When talking about pastels in China, what come first to my mind are Li Chaoshi’s still life, Yan Wenliang’s indoor scenes, and Chen Danqing’s body-painting works. Li Chaoshi once took Degas as his teacher when he studied in France, and after his return to China, he was active in the spread of the pastel. His still lifes of flowers, vegetables and fruits are the best, containing some aftertaste of the flower-and-bird paintings in the Ming and Qing Dynasties. Yan’s works about scenes in kitchens bring us back to the Republican Period to enjoy the peaceful afternoon of southern families. In Chen’s pastels of human bodies, either male or female ones, sex appeal is presented.
Sex appeal is found only in beautiful lives. This is also the essence of western human body art since ancient Greece. In top-grade body-painting works, sex appeal naturally flows without any erotic plots. These are beautiful lives I refer to.
Both lines and colors can be seen in pastels and this is an advantage. A pastel can be either a sketch or a colorful oil painting. However, Chen Danqing’s pastels lie between the two, in which lines and colors are in harmony. He ever studied personally from French masters, so his works combine Chardin’s simplicity, Watteau’s extravagance, Manet’s brightness, and Degas’s integration of lines and colors. AncientChineseartists laid much emphasis on keeping the writing brush perpendicular with the paper and the tip of the brush in the middle of the lines, and this is what we call “zhong feng yong bi”. From Renaissance to 19th century, pencils were also usually used this way to draw sketches in Europe. Chen was originally good at sketching. It was after he went to New York in 1980s that he began to draw pastels. For him, the feel is equally good. But his pastels are more exquisite and more reversionary than his sketches. “Zhong feng yong bi” is fully applied. Lines start and extend naturally. The profile of bodies, the weight, the space, the volume, and bones and flesh are all started from lines and finished with lines. Abundant shapes, vivid gestures, chubby bodies and even the temperature of the skin are fully displayed on the paper.
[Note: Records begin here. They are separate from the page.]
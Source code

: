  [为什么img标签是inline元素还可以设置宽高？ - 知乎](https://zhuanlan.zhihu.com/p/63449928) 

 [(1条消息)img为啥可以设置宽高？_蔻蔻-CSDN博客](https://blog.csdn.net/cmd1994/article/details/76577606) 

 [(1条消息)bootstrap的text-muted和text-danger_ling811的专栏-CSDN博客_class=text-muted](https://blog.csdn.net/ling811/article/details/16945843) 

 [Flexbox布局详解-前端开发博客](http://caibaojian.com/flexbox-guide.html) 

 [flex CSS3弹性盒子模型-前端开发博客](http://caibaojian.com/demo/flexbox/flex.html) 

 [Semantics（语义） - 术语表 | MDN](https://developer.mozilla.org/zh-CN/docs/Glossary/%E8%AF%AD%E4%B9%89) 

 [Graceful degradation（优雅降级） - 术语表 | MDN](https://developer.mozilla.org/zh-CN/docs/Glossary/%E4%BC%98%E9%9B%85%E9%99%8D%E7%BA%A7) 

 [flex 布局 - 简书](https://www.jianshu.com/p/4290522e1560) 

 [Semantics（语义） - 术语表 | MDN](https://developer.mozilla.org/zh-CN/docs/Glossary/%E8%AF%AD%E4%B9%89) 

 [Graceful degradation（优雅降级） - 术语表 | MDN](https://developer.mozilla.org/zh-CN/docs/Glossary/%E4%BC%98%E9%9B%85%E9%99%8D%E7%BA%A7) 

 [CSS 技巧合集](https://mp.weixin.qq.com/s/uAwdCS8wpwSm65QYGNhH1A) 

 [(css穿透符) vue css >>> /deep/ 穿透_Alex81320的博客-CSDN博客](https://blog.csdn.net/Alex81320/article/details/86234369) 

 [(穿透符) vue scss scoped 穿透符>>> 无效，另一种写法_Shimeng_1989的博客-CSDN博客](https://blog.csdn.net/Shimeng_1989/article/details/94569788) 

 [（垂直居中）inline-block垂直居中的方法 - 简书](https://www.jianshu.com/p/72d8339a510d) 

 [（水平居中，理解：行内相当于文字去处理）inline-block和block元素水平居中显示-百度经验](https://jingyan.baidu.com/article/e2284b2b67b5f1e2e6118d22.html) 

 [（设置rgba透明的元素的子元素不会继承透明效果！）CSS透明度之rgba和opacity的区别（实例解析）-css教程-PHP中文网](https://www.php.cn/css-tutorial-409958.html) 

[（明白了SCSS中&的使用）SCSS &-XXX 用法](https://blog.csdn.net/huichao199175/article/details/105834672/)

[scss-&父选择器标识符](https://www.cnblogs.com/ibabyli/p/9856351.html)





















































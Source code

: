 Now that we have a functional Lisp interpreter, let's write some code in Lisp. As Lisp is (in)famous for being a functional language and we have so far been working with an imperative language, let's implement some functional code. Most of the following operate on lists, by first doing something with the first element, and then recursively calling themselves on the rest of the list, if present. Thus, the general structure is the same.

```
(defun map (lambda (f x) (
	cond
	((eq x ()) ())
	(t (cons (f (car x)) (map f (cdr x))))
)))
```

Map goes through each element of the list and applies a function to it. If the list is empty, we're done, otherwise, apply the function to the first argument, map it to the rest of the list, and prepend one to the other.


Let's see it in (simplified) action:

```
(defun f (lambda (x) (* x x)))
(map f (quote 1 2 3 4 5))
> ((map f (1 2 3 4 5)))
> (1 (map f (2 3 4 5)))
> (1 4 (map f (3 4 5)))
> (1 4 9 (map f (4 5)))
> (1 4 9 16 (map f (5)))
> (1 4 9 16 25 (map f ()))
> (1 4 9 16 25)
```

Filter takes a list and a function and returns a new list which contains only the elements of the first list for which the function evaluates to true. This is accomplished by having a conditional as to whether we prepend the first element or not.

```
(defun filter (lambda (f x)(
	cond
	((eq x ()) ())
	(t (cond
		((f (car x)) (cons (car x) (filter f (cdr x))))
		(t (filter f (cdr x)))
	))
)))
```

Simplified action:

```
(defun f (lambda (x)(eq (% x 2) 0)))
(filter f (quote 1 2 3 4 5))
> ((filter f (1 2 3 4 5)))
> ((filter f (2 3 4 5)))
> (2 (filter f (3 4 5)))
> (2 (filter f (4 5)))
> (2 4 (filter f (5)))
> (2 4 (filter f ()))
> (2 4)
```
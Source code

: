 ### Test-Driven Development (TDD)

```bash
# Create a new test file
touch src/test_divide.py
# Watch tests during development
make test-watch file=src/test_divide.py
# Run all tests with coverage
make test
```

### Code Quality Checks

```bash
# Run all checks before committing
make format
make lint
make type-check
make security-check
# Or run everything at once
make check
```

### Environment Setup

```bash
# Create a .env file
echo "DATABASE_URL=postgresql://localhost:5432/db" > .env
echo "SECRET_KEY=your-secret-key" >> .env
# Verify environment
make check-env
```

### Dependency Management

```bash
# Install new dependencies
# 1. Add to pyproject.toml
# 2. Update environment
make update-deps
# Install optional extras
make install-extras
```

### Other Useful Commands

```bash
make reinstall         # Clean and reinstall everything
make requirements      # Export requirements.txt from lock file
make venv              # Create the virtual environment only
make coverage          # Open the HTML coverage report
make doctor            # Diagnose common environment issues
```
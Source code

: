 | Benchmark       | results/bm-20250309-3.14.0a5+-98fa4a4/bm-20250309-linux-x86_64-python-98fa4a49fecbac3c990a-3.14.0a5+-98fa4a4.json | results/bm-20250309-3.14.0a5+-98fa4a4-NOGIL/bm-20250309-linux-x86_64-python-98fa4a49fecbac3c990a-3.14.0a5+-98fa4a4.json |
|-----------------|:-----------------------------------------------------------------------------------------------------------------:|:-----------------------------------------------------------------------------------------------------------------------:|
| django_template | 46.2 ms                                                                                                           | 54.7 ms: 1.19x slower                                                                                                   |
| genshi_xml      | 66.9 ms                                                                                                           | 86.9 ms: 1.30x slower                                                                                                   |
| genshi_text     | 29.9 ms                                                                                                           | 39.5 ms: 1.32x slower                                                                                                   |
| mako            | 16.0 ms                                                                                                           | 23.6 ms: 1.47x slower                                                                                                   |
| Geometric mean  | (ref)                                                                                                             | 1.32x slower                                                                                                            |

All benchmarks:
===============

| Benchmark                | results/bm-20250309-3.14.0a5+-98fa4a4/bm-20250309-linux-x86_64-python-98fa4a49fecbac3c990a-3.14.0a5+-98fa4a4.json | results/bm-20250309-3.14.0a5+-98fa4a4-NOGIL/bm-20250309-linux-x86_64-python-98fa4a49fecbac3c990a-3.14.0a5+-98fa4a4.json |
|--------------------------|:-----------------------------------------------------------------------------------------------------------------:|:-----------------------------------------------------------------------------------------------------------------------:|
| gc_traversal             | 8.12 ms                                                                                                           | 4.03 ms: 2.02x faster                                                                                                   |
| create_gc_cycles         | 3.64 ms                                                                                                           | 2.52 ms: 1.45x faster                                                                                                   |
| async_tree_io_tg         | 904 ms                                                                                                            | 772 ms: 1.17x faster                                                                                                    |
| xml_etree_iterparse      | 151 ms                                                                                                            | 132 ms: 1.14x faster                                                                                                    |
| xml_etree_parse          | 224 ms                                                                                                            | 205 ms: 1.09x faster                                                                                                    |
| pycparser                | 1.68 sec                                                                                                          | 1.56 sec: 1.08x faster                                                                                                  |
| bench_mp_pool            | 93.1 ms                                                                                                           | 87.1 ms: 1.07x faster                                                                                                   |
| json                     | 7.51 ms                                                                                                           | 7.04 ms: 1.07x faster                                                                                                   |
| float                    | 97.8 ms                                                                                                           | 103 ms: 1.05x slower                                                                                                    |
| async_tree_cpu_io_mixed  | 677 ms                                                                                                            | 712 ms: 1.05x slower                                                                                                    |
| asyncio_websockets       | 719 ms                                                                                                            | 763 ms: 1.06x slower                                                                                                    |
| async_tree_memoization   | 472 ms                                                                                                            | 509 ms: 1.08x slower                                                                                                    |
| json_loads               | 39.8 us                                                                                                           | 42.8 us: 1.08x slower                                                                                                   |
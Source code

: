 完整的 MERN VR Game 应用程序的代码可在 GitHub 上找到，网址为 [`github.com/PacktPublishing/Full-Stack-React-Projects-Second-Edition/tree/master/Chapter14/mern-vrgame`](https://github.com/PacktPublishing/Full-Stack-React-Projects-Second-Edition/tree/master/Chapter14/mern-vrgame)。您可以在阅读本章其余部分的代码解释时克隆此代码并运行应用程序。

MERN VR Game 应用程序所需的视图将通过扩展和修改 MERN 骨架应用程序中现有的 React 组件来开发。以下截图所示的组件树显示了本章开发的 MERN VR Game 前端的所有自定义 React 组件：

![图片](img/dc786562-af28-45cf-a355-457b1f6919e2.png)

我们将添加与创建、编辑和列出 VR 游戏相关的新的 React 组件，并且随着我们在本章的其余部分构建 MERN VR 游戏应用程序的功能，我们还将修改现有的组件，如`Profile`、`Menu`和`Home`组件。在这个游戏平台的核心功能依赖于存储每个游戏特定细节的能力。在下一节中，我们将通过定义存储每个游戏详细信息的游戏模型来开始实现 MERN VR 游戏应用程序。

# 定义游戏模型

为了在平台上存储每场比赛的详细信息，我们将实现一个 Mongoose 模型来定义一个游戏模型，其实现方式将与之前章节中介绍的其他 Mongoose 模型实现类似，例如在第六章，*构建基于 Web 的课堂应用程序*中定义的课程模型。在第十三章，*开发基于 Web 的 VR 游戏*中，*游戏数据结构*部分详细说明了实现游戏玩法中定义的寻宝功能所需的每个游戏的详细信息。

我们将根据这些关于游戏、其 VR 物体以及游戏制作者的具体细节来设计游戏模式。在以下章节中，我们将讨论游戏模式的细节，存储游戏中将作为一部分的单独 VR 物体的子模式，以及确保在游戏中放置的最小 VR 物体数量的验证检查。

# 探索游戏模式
Since the beginning of modernism, for paintings, good taste is particularly emphasized. While we can say the lines are vivid, elegant , meaningful, or lovely, vitality is dying away. Chen’s pastels go across modernism and post-modernism and back to the legacy of the 19th century. His lines are precise and vibrant. It’s certain that in the future pastels will be popular among painters, and numerous fine pastels will emerge. But archaistic pastels like this will probably be rare.